Taxpayers power GST as it is levied on them by the state and federal governments and used as a primary source of revenue to run the state and federal government. In simple terms, GST money goes to the government to run the country.
In the New Year of 2022, the government will increase the GST (goods and services tax) on finished goods including apparel, footwear, and textiles from 5% to 12%. The hike was notified by India’s Central Board of Indirect Taxes and Customs (CBIC) on November 18. A notification has also lowered the GST rates for certain synthetic fibers and yarn from 18% to 12%, resulting in a uniform tax rate across the entire textiles sector while removing the aberrations caused by the inverted duty structure. Taxation of inputs is higher than taxation of the finished product, in which case the tax rate on inputs is higher.
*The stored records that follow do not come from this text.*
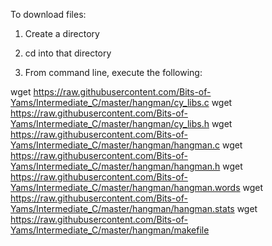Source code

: To download files:

1. Create a directory

2. cd into that directory

3. From command line, execute the following:

wget https://raw.githubusercontent.com/Bits-of-Yams/Intermediate_C/master/hangman/cy_libs.c
wget https://raw.githubusercontent.com/Bits-of-Yams/Intermediate_C/master/hangman/cy_libs.h
wget https://raw.githubusercontent.com/Bits-of-Yams/Intermediate_C/master/hangman/hangman.c
wget https://raw.githubusercontent.com/Bits-of-Yams/Intermediate_C/master/hangman/hangman.h
wget https://raw.githubusercontent.com/Bits-of-Yams/Intermediate_C/master/hangman/hangman.words
wget https://raw.githubusercontent.com/Bits-of-Yams/Intermediate_C/master/hangman/hangman.stats
wget https://raw.githubusercontent.com/Bits-of-Yams/Intermediate_C/master/hangman/makefile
Tax rates will be raised for fabrics to 12% from 5% from January 2022. The textile industry, including woven fabrics, synthetic yarn, pile fabrics, blankets, tents, tablecloths, serviettes, rugs and tapestries, has seen its rates increase from 5% to 12%, whereas footwear has seen its rates increase from 5% to 10%.
In its previous meeting on September 17, the GST Council, chaired by Union Finance Minister Nirmala Sitharaman and including state finance ministers, decided to correct inverted duty anomalies in the textile sector from January 1, 2022.
According to the Clothing Manufacturers Association of India (CMAI), the government’s decision to hike GST on apparel on January 1, 2022, is deeply disappointing. According to the industry group, the cost hike will have a significant impact as the industry faces inflationary pressure with raw materials, particularly yarn, packing materials, and freight, on the rise.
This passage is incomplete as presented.